Be patient with results

Results of the Nov. 3 election in Pennsylvania, and across the country, likely won’t be known for days.

The counting of ballots continues after election night most years. This year’s expected surge in mailed ballots means election offices will need extra time to tally all the votes.

As that occurs, some candidates may call for the counting to end and for themselves to be declared the winner. However, winners will be decided when all the votes are counted — that’s the American election system at work.

WITF’s journalists will cover that process, and WITF will rely on The Associated Press to call races for the winner based on the AP’s rigorous, time-tested method.

More election coverage

Pa. is just one of four states in the country that don’t allow even the pre-processing of ballots — removing them from an outer envelope and sorting — before Election Day. Even states that don’t allow ballot counting before the polls open often allow election workers to do some of the work ahead of time so the counting on Election Day goes more quickly.

Boockvar said election security in the state has been beefed up since 2016, when Pa. was one of the states whose voter registration data was sought by Russian hackers.

“[Hackers] were testing to see where they could get in. They came to Pennsylvania just like they came to all those other states, and they couldn’t get in, so they went on to the next one. So even back then when those attempts happened, we were secure. And since then, we’ve taken so many steps.”

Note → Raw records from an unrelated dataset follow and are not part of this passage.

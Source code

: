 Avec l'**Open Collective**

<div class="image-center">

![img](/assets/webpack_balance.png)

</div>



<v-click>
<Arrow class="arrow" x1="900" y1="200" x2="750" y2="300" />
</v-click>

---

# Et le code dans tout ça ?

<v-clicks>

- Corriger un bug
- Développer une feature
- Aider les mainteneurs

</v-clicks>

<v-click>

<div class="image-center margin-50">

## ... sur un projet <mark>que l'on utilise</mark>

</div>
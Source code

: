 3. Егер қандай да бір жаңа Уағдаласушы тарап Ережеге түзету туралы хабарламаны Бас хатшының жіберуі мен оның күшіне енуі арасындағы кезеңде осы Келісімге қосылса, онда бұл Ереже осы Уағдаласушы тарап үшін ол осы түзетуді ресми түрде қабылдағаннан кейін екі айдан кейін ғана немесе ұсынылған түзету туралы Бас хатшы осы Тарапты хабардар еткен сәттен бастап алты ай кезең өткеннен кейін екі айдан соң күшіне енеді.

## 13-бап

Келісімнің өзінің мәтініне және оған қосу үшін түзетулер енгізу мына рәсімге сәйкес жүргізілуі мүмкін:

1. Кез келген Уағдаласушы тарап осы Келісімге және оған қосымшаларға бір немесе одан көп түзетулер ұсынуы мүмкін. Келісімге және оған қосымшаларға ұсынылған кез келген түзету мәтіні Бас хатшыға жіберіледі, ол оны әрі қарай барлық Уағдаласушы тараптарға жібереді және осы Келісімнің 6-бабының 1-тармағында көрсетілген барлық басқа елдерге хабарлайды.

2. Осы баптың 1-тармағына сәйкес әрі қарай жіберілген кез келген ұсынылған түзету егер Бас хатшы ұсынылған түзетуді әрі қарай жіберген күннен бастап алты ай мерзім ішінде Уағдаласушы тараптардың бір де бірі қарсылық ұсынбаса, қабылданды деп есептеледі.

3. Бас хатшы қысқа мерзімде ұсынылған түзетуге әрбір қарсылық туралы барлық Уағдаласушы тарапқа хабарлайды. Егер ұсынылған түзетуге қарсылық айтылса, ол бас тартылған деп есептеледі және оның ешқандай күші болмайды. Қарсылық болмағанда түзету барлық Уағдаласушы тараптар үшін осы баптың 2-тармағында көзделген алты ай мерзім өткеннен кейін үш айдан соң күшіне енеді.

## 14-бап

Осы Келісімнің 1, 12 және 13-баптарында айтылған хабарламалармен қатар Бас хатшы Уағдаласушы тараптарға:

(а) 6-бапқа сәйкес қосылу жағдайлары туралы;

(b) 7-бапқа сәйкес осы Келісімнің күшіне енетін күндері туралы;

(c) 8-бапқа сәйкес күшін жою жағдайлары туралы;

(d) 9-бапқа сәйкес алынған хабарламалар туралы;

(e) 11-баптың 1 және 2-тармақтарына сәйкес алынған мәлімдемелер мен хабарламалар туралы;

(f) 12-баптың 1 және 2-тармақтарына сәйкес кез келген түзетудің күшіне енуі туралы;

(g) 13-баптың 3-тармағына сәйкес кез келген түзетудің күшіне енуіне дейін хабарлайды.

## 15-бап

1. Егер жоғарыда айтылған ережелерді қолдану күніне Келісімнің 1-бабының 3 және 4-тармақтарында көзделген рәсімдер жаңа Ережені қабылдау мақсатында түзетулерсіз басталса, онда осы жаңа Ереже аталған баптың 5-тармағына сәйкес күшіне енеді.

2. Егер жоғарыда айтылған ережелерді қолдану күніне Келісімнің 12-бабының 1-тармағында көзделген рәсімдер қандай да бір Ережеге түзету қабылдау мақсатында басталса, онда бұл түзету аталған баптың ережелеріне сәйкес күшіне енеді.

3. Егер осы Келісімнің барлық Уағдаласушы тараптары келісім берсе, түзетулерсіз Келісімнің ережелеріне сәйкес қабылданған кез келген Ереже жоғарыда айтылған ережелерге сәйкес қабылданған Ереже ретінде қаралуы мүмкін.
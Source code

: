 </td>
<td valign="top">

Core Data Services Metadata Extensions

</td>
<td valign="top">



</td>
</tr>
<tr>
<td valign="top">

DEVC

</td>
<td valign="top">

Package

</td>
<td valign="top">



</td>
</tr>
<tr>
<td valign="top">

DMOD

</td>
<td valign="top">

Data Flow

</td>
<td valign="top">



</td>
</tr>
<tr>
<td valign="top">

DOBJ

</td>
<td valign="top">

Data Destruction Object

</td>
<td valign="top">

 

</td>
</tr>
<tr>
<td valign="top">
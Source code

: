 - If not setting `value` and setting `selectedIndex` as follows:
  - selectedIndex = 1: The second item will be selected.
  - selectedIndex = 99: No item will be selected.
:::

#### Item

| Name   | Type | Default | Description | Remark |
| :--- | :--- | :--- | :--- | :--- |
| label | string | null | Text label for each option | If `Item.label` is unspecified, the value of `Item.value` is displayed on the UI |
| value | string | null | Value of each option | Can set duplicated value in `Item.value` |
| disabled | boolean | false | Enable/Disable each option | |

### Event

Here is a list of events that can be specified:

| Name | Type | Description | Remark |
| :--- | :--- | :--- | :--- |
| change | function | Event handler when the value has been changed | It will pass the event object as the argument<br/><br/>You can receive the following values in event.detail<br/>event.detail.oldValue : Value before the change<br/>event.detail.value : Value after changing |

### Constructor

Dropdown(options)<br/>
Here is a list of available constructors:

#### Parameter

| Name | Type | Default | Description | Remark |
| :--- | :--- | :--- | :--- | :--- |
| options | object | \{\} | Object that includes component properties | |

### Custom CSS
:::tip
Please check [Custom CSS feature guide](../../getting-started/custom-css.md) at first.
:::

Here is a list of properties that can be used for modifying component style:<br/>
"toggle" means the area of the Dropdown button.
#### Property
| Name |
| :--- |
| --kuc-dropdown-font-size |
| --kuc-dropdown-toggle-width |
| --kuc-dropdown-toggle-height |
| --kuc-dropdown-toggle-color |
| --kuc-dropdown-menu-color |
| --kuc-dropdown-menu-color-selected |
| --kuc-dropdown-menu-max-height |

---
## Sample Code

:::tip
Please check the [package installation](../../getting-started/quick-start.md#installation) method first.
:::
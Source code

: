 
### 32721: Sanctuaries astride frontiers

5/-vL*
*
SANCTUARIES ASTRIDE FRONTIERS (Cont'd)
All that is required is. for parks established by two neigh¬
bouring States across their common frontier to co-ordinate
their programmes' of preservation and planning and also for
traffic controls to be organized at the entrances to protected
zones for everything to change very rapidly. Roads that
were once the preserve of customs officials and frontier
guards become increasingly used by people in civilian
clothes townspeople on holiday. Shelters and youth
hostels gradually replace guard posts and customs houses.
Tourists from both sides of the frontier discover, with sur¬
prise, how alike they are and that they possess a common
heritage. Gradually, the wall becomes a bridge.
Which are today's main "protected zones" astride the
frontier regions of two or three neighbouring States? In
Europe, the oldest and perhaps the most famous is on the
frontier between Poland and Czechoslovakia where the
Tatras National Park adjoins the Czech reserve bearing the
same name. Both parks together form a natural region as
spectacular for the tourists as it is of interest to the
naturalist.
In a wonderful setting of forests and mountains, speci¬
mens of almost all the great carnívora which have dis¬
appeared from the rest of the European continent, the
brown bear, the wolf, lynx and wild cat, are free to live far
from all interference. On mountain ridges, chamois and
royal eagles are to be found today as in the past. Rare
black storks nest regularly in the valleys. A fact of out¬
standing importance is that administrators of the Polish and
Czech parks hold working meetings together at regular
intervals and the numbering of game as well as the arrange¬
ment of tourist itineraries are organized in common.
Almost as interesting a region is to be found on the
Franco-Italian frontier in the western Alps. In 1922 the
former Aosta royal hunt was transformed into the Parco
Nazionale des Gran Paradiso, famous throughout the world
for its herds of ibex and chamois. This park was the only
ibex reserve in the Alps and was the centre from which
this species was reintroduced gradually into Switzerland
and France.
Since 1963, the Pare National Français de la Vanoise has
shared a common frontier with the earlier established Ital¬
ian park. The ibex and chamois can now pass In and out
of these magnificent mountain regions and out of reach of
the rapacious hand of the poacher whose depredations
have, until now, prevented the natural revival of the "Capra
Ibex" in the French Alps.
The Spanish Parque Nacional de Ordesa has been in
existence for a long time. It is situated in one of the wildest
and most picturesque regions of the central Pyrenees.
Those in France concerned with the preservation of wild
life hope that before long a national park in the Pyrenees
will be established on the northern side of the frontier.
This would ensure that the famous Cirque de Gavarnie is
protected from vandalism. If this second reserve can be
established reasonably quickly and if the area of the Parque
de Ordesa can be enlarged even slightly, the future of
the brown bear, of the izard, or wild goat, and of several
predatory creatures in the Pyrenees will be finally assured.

She says since the U.S. government created the Election Infrastructure Subsector Government Coordinating Council in 2017, security has improved.

Pa. Department of Homeland Security Director Marcus Brown agrees.

“We are coordinating across state, local, and federal partners to make sure the election is safe and secure,” he said. “If you look back at 2016, the same concerns being raised in this election, many of them are being raised here as well.”

He said divided party politics, inter-party aggression, concerns about peacefully transferring power, and election security questions have prepared law enforcement and public safety officials to safely and securely hold the 2020 election.

Secretary Boockvar said the power outage that shut down Pa.’s voter registration website for 40 hours earlier this month isn’t something voters should be concerned about. The outage happened when a Unisys-run data center in Virginia broke down.

“During that time the online application was down, I want to be clear all the other methods of registering to vote or applying for your mail-in ballot were still completely valid,” she said. “They were able to go onto our Votes PA website, they could print out a voter form, they could call 877-VOTES-PA to request an application, they could go to their county election office and register to vote in person, they could drop off a paper form.”

She says she spoke with the state’s IT team and the Unisys center and said measures are being put in place to make sure the website runs smoothly going forward.